[Saved data entries]

^^^^

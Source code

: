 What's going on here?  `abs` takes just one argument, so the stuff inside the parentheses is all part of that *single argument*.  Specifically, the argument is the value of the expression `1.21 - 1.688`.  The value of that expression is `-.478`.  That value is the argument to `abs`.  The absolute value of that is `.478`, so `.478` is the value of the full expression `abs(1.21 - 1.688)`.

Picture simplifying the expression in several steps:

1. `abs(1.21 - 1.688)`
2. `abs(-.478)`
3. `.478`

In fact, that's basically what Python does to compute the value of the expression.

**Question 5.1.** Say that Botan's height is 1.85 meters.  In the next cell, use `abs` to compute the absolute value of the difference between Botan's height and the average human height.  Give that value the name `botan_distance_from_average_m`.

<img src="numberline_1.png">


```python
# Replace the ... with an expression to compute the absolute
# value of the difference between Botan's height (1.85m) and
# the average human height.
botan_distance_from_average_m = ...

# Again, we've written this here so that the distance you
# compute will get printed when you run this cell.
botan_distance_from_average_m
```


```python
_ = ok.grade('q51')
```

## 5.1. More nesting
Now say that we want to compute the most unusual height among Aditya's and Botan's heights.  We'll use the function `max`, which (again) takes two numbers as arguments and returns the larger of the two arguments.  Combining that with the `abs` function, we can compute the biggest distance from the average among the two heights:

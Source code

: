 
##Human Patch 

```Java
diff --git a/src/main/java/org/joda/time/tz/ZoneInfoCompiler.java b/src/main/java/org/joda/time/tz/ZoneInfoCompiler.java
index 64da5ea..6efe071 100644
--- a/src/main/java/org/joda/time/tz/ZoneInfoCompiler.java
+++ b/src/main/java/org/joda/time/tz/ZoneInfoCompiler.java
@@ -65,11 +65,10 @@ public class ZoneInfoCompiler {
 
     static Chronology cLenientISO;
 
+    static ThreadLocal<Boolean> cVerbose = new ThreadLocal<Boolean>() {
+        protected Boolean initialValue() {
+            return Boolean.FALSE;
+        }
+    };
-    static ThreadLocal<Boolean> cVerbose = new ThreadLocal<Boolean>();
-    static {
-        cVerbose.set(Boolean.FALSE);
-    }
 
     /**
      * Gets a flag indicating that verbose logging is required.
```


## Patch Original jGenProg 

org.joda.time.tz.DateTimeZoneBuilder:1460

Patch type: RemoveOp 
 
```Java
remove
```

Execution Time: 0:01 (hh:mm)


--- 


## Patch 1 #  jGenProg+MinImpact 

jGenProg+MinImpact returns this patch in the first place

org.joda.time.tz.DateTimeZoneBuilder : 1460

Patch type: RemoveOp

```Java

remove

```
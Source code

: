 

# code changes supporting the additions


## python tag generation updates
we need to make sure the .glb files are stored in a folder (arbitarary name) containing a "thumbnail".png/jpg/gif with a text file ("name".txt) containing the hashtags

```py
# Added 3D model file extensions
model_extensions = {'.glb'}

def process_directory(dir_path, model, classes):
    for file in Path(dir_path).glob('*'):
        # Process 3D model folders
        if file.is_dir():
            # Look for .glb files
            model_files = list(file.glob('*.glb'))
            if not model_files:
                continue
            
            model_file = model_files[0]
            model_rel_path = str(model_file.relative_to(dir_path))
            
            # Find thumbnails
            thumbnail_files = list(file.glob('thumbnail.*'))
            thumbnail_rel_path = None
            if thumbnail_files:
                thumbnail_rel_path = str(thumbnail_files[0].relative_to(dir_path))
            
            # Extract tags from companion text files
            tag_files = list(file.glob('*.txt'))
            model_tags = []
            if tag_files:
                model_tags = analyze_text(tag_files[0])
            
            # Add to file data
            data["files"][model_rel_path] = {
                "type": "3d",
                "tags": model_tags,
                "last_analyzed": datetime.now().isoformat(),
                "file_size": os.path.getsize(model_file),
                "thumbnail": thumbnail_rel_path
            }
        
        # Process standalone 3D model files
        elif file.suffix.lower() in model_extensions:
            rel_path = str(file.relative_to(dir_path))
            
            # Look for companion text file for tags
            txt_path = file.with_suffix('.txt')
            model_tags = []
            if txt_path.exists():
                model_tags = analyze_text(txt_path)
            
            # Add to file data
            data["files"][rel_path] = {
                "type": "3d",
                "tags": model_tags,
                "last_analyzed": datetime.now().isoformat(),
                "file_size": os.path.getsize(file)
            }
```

^^^^

Down to the last line, repeat the data exactly.

Source code

: What's going on here?  `abs` takes just one argument, so the stuff inside the parentheses is all part of that *single argument*.  Specifically, the argument is the value of the expression `1.21 - 1.688`.  The value of that expression is `-.478`.  That value is the argument to `abs`.  The absolute value of that is `.478`, so `.478` is the value of the full expression `abs(1.21 - 1.688)`.

Picture simplifying the expression in several steps:

1. `abs(1.21 - 1.688)`
2. `abs(-.478)`
3. `.478`

In fact, that's basically what Python does to compute the value of the expression.

**Question 5.1.** Say that Botan's height is 1.85 meters.  In the next cell, use `abs` to compute the absolute value of the difference between Botan's height and the average human height.  Give that value the name `botan_distance_from_average_m`.

<img src="numberline_1.png">


```python
# Replace the ... with an expression to compute the absolute
# value of the difference between Botan's height (1.85m) and
# the average human height.
botan_distance_from_average_m = ...

# Again, we've written this here so that the distance you
# compute will get printed when you run this cell.
botan_distance_from_average_m
```


```python
_ = ok.grade('q51')
```

## 5.1. More nesting
Now say that we want to compute the most unusual height among Aditya's and Botan's heights.  We'll use the function `max`, which (again) takes two numbers as arguments and returns the larger of the two arguments.  Combining that with the `abs` function, we can compute the biggest distance from the average among the two heights:

Source code

: 
##Human Patch 

```Java
diff --git a/src/main/java/org/joda/time/tz/ZoneInfoCompiler.java b/src/main/java/org/joda/time/tz/ZoneInfoCompiler.java
index 64da5ea..6efe071 100644
--- a/src/main/java/org/joda/time/tz/ZoneInfoCompiler.java
+++ b/src/main/java/org/joda/time/tz/ZoneInfoCompiler.java
@@ -65,11 +65,10 @@ public class ZoneInfoCompiler {
 
     static Chronology cLenientISO;
 
+    static ThreadLocal<Boolean> cVerbose = new ThreadLocal<Boolean>() {
+        protected Boolean initialValue() {
+            return Boolean.FALSE;
+        }
+    };
-    static ThreadLocal<Boolean> cVerbose = new ThreadLocal<Boolean>();
-    static {
-        cVerbose.set(Boolean.FALSE);
-    }
 
     /**
      * Gets a flag indicating that verbose logging is required.
```


## Patch Original jGenProg 

org.joda.time.tz.DateTimeZoneBuilder:1460

Patch type: RemoveOp 
 
```Java
remove
```

Execution Time: 0:01 (hh:mm)


--- 


## Patch 1 #  jGenProg+MinImpact 

jGenProg+MinImpact returns this patch in the first place

org.joda.time.tz.DateTimeZoneBuilder : 1460

Patch type: RemoveOp

```Java

remove

```
Source code

: 

# code changes supporting the additions


## python tag generation updates
we need to make sure the .glb files are stored in a folder (arbitarary name) containing a "thumbnail".png/jpg/gif with a text file ("name".txt) containing the hashtags

```py
# Added 3D model file extensions
model_extensions = {'.glb'}

def process_directory(dir_path, model, classes):
    for file in Path(dir_path).glob('*'):
        # Process 3D model folders
        if file.is_dir():
            # Look for .glb files
            model_files = list(file.glob('*.glb'))
            if not model_files:
                continue
            
            model_file = model_files[0]
            model_rel_path = str(model_file.relative_to(dir_path))
            
            # Find thumbnails
            thumbnail_files = list(file.glob('thumbnail.*'))
            thumbnail_rel_path = None
            if thumbnail_files:
                thumbnail_rel_path = str(thumbnail_files[0].relative_to(dir_path))
            
            # Extract tags from companion text files
            tag_files = list(file.glob('*.txt'))
            model_tags = []
            if tag_files:
                model_tags = analyze_text(tag_files[0])
            
            # Add to file data
            data["files"][model_rel_path] = {
                "type": "3d",
                "tags": model_tags,
                "last_analyzed": datetime.now().isoformat(),
                "file_size": os.path.getsize(model_file),
                "thumbnail": thumbnail_rel_path
            }
        
        # Process standalone 3D model files
        elif file.suffix.lower() in model_extensions:
            rel_path = str(file.relative_to(dir_path))
            
            # Look for companion text file for tags
            txt_path = file.with_suffix('.txt')
            model_tags = []
            if txt_path.exists():
                model_tags = analyze_text(txt_path)
            
            # Add to file data
            data["files"][rel_path] = {
                "type": "3d",
                "tags": model_tags,
                "last_analyzed": datetime.now().isoformat(),
                "file_size": os.path.getsize(file)
            }
```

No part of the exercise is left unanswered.